Task input:
[Start of Attachment]

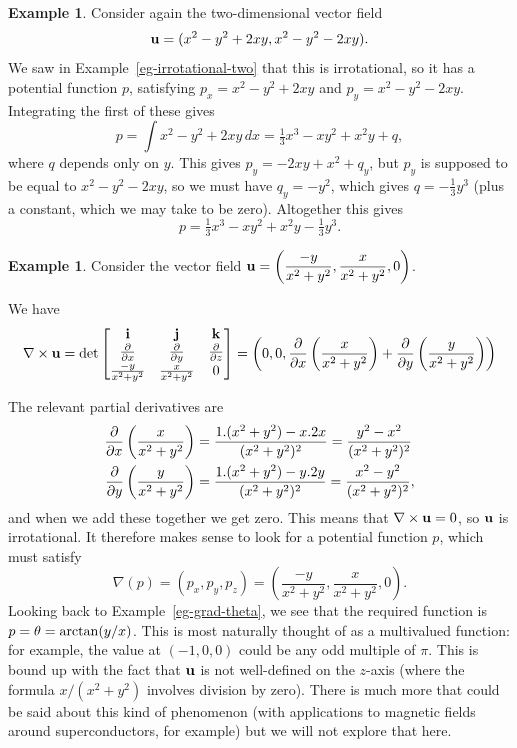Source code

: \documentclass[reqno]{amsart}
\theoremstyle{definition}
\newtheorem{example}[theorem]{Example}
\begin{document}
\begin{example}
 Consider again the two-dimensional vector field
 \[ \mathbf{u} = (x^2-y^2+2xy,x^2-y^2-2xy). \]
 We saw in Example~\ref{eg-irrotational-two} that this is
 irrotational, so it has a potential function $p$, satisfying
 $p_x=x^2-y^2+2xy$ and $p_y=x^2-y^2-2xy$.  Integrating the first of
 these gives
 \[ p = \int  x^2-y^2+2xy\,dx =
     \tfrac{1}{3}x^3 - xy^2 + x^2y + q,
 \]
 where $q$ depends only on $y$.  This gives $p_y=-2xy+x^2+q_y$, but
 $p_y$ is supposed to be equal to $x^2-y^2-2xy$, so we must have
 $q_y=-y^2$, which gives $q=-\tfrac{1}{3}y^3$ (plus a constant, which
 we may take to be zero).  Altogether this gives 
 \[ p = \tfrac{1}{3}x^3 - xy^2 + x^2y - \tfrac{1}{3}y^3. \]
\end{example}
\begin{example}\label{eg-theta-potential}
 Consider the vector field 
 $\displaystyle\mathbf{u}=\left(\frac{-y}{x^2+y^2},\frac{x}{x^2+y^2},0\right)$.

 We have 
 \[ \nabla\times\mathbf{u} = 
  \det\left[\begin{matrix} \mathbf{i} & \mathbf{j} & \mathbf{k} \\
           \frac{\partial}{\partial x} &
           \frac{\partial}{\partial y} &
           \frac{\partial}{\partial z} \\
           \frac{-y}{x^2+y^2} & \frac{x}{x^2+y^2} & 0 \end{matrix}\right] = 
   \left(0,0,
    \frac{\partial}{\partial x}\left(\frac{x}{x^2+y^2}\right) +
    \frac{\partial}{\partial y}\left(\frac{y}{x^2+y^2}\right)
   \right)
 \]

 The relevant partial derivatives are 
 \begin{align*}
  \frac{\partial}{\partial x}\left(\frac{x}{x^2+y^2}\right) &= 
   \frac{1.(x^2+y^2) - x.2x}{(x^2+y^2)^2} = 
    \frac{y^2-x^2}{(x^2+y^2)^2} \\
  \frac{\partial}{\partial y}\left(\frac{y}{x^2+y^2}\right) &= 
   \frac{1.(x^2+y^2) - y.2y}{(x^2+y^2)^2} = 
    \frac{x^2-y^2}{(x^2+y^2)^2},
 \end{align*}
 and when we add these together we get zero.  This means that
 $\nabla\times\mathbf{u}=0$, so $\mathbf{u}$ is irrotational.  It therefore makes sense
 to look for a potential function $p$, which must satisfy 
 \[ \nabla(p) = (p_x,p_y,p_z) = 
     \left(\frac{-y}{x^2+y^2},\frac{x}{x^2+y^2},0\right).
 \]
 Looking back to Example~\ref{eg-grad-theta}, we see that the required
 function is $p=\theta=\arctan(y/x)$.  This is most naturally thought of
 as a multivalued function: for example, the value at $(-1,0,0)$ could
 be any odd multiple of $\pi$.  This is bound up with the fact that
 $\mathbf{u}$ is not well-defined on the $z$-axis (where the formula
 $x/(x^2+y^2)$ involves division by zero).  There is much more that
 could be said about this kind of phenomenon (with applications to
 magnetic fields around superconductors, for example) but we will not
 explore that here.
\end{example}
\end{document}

[End of Attachment]
[Start of Attachment]

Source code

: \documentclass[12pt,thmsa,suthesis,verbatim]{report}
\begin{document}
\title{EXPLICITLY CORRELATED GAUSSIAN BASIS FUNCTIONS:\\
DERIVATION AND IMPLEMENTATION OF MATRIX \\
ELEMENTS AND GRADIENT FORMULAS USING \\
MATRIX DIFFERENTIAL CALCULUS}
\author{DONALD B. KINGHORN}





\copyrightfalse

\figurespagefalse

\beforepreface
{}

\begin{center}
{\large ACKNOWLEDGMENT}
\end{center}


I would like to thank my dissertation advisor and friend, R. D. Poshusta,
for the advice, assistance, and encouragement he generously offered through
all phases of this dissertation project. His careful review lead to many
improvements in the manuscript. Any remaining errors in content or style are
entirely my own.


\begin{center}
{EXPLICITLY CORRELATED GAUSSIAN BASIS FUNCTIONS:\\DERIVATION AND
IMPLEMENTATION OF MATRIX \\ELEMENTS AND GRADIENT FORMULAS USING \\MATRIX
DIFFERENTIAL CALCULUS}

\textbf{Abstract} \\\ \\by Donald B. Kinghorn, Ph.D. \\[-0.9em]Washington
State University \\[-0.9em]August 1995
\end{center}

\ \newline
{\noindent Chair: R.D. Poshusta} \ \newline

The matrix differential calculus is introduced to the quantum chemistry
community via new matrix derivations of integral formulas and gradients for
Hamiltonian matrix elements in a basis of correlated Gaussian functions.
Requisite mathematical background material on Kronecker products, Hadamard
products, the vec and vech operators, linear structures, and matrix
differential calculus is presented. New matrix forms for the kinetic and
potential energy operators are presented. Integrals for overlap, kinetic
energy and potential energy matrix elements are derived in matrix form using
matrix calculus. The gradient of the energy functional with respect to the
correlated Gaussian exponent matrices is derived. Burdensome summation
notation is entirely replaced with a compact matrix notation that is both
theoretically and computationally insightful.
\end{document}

[End of Attachment]

Work instructions: Copy each line of the listing in which the word "energy" can be found.

Your solution:
potential energy operators are presented. Integrals for overlap, kinetic
energy and potential energy matrix elements are derived in matrix form using
matrix calculus. The gradient of the energy functional with respect to the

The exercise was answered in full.